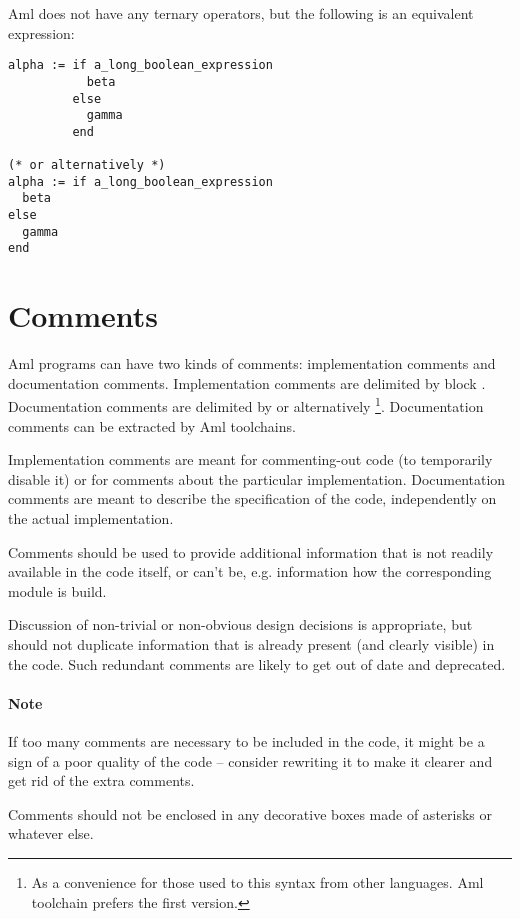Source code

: \example Aml does not have any ternary operators, but the following is an equivalent expression:

\begin{lstlisting}
alpha := if a_long_boolean_expression
           beta
         else
           gamma
         end

(* or alternatively *)
alpha := if a_long_boolean_expression
  beta
else
  gamma
end
\end{lstlisting}





\section{Comments}

Aml programs can have two kinds of comments: implementation comments and documentation comments. Implementation comments are delimited by block \code{(* $\ \ldots$ *)}. Documentation comments are delimited by \code{(*! $\ \ldots$ *)} or alternatively \code{(** $\ \ldots$ *)}\footnote{As a convenience for those used to this syntax from other languages. Aml toolchain prefers the first version.}. Documentation comments can be extracted by Aml toolchains.

Implementation comments are meant for commenting-out code (to temporarily disable it) or for comments about the particular implementation. Documentation comments are meant to describe the specification of the code, independently on the actual implementation. 

Comments should be used to provide additional information that is not readily available in the code itself, or can't be, e.g. information how the corresponding module is build. 

Discussion of non-trivial or non-obvious design decisions is appropriate, but should not duplicate information that is already present (and clearly visible) in the code. Such redundant comments are likely to get out of date and deprecated. 

\paragraph{Note}
If too many comments are necessary to be included in the code, it might be a sign of a poor quality of the code -- consider rewriting it to make it clearer and get rid of the extra comments. 

Comments should not be enclosed in any decorative boxes made of asterisks or whatever else.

+++++

Directions for this task – From the first line to the last, repeat the records exactly, leaving out the pictures.

Solution to the exercise –
Source code

: \example Aml does not have any ternary operators, but the following is an equivalent expression:

\begin{lstlisting}
alpha := if a_long_boolean_expression
           beta
         else
           gamma
         end

(* or alternatively *)
alpha := if a_long_boolean_expression
  beta
else
  gamma
end
\end{lstlisting}





\section{Comments}

Aml programs can have two kinds of comments: implementation comments and documentation comments. Implementation comments are delimited by block \code{(* $\ \ldots$ *)}. Documentation comments are delimited by \code{(*! $\ \ldots$ *)} or alternatively \code{(** $\ \ldots$ *)}\footnote{As a convenience for those used to this syntax from other languages. Aml toolchain prefers the first version.}. Documentation comments can be extracted by Aml toolchains.

Implementation comments are meant for commenting-out code (to temporarily disable it) or for comments about the particular implementation. Documentation comments are meant to describe the specification of the code, independently on the actual implementation. 

Comments should be used to provide additional information that is not readily available in the code itself, or can't be, e.g. information how the corresponding module is build. 

Discussion of non-trivial or non-obvious design decisions is appropriate, but should not duplicate information that is already present (and clearly visible) in the code. Such redundant comments are likely to get out of date and deprecated. 

\paragraph{Note}
If too many comments are necessary to be included in the code, it might be a sign of a poor quality of the code -- consider rewriting it to make it clearer and get rid of the extra comments. 

Comments should not be enclosed in any decorative boxes made of asterisks or whatever else.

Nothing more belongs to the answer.